## REQUIRED WORK:
Scan the records for lines with the word "Hall", and copy every such line.
BEGIN PROVIDED INFORMATION
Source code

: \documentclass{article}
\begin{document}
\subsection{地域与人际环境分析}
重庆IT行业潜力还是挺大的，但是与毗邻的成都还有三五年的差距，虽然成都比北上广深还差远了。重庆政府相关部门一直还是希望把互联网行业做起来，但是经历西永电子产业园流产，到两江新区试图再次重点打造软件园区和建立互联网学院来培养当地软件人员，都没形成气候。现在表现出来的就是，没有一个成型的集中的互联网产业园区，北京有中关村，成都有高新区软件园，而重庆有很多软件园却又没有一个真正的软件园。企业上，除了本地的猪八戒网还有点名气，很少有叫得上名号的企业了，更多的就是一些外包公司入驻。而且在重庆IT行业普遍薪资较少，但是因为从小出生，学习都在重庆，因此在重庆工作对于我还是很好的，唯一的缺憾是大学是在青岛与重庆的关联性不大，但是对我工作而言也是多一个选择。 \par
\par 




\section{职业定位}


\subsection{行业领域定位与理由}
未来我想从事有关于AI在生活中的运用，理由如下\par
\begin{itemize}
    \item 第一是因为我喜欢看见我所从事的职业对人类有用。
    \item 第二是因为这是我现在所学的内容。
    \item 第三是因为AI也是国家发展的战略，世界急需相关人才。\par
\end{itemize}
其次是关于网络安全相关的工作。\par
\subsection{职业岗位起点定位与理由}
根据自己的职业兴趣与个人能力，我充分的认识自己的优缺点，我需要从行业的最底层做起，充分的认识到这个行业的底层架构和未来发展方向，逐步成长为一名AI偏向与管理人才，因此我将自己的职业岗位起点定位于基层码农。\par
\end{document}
END PROVIDED INFORMATION
BEGIN PROVIDED INFORMATION
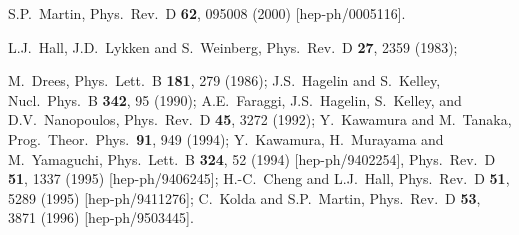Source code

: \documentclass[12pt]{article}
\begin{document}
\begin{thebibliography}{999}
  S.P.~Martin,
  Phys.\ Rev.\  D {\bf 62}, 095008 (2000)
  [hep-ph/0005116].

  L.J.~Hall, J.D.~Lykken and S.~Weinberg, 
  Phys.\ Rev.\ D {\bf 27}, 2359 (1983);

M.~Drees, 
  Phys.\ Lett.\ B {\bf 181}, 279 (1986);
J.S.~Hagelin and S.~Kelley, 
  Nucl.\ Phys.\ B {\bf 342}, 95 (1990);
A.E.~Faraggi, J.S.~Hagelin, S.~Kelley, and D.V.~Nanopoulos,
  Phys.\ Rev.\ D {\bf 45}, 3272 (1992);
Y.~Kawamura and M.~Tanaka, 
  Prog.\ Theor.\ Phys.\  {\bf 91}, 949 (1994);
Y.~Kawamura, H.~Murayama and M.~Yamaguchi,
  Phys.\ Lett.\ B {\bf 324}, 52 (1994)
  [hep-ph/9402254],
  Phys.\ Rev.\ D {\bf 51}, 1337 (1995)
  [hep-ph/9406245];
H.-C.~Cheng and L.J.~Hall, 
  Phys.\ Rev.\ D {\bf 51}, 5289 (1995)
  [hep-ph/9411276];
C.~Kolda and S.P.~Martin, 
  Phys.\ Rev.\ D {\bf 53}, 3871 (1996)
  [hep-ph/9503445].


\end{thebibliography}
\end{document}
END PROVIDED INFORMATION
BEGIN PROVIDED INFORMATION
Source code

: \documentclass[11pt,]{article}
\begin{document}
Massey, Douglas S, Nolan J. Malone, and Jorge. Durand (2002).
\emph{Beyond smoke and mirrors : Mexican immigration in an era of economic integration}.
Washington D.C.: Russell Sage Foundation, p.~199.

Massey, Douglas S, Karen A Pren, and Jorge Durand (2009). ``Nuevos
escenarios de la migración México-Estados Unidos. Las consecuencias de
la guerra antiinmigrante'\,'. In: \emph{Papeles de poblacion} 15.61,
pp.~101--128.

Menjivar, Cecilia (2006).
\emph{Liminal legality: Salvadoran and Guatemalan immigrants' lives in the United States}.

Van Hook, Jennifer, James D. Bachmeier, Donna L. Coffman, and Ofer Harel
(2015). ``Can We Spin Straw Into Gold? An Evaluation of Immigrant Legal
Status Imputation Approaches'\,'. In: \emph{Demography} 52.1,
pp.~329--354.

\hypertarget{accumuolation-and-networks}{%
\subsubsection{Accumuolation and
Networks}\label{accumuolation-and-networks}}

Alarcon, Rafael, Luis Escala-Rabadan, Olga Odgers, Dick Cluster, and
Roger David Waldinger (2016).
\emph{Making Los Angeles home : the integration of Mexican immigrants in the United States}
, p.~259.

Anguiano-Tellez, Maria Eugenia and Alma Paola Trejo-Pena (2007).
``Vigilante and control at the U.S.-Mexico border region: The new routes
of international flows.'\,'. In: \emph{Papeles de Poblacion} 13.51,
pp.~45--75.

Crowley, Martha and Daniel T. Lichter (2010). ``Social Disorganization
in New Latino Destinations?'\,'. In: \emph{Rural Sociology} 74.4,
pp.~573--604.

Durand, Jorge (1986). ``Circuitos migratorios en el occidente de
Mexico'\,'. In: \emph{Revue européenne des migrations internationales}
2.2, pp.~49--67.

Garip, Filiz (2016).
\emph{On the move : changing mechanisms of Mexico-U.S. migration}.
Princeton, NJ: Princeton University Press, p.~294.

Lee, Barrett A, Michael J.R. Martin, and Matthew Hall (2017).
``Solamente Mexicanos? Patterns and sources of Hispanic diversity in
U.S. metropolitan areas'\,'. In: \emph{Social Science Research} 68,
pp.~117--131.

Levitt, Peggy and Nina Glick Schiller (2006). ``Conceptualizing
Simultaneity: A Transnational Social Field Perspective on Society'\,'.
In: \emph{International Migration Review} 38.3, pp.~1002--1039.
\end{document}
END PROVIDED INFORMATION
## RESULT:
  L.J.~Hall, J.D.~Lykken and S.~Weinberg, 
H.-C.~Cheng and L.J.~Hall, 
Lee, Barrett A, Michael J.R. Martin, and Matthew Hall (2017).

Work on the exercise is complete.